Our boy Curtis fell off an Attack Performance bike at the last AMA Xtreme race held at Willow, in 1998, but is game to try again. After that last one, some unkind things were said on the podium by a young Erion Honda rider, to the effect that some of the locals had been riding over their heads. Yes, Curtis said, and I can do it for 25 laps (most of the time anyway). Our Curtis does have an assertive style, all legs and elbows and alpha-male ego. I wanted to call us Curtis Interruptus Racing, but got voted down again.
A plan evolved: to beat the factory teams at the next Xtreme race. Why not? Kaz builds the bike, Curtis brings home the trophy, I show up in time for the champagne and laurel wreaths. So far it's not working out that way.

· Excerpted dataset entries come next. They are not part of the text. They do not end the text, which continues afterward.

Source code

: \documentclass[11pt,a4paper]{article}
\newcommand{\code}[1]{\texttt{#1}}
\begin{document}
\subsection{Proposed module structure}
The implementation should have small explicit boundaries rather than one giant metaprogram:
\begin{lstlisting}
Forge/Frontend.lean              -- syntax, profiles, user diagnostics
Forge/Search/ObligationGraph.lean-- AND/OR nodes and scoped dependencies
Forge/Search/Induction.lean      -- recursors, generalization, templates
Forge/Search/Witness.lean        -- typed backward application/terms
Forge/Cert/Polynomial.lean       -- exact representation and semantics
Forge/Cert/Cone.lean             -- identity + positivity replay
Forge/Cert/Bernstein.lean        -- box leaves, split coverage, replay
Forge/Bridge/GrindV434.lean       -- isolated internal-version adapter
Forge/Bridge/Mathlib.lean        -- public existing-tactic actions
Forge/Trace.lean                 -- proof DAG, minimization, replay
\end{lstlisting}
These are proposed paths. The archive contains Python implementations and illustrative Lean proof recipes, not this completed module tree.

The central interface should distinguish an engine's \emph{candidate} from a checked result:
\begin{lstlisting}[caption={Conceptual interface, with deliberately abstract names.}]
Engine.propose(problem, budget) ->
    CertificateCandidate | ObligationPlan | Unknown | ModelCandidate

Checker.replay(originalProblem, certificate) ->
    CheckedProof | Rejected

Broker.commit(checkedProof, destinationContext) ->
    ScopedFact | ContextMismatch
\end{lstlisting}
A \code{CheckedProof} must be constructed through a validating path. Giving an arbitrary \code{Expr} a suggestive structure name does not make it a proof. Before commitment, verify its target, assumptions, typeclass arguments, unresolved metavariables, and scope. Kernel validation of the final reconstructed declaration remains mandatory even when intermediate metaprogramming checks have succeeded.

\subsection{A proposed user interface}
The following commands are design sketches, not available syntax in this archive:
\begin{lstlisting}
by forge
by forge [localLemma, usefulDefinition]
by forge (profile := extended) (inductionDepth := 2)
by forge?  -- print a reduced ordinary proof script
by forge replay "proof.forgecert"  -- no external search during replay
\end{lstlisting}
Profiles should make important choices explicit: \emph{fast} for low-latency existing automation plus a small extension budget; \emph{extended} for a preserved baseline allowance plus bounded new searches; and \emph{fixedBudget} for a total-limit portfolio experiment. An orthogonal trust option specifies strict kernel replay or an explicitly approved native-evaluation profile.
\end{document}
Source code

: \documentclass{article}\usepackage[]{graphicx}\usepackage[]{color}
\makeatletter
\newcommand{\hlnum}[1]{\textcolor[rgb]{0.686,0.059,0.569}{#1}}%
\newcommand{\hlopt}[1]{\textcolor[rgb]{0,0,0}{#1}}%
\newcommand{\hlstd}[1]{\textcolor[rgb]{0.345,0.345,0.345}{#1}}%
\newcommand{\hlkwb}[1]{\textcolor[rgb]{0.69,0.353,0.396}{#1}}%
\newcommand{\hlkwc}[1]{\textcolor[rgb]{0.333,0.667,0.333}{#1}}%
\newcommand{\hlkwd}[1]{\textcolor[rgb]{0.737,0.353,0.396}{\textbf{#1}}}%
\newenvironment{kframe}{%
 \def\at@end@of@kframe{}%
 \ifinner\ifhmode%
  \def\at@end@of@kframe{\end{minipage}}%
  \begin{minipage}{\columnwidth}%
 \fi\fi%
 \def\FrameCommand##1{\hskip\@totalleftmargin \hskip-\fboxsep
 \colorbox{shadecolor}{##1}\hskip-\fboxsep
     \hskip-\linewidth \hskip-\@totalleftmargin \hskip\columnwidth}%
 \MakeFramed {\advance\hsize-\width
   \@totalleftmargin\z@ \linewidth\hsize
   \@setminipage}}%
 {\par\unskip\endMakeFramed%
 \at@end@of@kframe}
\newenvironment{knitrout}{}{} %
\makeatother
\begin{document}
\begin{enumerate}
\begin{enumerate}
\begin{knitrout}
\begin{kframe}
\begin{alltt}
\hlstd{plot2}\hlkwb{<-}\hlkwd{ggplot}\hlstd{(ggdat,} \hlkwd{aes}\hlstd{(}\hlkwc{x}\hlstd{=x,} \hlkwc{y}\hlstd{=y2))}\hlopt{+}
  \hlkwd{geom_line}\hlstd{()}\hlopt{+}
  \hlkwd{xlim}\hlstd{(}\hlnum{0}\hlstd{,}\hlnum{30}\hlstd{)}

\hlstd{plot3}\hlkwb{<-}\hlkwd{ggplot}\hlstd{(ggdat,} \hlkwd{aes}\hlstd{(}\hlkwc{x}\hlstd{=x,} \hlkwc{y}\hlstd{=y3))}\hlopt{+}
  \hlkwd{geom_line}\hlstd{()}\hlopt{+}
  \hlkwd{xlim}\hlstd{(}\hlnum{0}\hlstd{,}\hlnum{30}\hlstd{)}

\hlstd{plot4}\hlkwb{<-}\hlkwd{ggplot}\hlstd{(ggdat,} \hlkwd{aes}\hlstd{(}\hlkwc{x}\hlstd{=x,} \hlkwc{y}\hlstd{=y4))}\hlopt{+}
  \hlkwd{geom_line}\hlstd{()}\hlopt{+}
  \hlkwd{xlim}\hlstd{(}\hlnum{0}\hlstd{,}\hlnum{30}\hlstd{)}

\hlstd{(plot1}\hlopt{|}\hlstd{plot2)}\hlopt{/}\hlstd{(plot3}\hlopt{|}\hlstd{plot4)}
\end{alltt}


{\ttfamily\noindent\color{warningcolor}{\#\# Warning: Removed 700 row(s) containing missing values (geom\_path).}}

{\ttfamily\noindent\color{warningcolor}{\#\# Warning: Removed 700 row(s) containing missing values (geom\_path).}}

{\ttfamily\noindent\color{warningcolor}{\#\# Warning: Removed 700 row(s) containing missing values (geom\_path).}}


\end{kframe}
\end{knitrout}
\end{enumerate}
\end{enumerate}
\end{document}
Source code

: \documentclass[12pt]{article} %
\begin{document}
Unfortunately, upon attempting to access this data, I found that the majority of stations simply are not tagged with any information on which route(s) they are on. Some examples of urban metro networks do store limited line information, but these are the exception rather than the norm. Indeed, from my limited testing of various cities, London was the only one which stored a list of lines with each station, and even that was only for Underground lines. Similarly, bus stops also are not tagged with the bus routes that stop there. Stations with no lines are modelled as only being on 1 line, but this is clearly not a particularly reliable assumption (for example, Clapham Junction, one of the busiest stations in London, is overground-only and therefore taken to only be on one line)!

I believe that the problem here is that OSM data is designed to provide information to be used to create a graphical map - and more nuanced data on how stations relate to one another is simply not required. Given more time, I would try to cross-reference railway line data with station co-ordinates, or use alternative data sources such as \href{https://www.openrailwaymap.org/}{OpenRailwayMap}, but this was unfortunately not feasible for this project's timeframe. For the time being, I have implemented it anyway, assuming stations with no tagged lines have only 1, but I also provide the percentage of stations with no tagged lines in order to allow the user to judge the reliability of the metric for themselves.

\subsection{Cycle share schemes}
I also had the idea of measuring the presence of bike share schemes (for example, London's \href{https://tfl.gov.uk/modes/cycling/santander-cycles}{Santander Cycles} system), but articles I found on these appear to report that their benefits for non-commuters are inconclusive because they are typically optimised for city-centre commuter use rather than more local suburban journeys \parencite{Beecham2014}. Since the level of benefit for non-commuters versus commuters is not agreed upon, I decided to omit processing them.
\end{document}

PACE screwed up everything by starting up its new race series, and offering enough prize money to render Curtis unable to just say no. In PACE's mislabeled "Unlimited Superbike" class, though, you can only have 145 rear-wheel horsepower, have to use the stock fork, stock gas tank, etc.-which means our all-out R1 needs to be two bikes in one, and therefore twice the work.
Bike
We chose the R1 because it's the lightest package 130 horsepower comes in. Yamaha gave us the customary industry-guy discount and we paid for the bike. OK, our man Brad Bannister at Yamaha also hooks us up with the occasional wheel bearing and brake pad (OK, spare wheels, some levers, oil filters, 10 head gaskets, two cases of oil, etc.), but there's no factory stuff on this bike. Everything was bought or built by Yoshima or obtained from one of the following sponsors.
Tires
At this level it's all about tires, and to do well you need more of them than any magazine should ask for. We're using Dunlops because Curtis has raced on them for years, and because Curtis earned the tire deal his own damn self. Dunlop, in fact, uses C.A. as a regular tester; if a tire lives at Willow in the summer under C.A., it's a pretty good tire. Long-time proprietor of Dunlop's West-Coast-based Sport Tire Services (805/226-9410) Dennis Smith sponsored Curtis to a pair of 16.5-inch Marchesini wheels. The 16.5 rear's been in use for several years; the 16.5-inch front is a recent innovation. It puts down a bigger contact patch.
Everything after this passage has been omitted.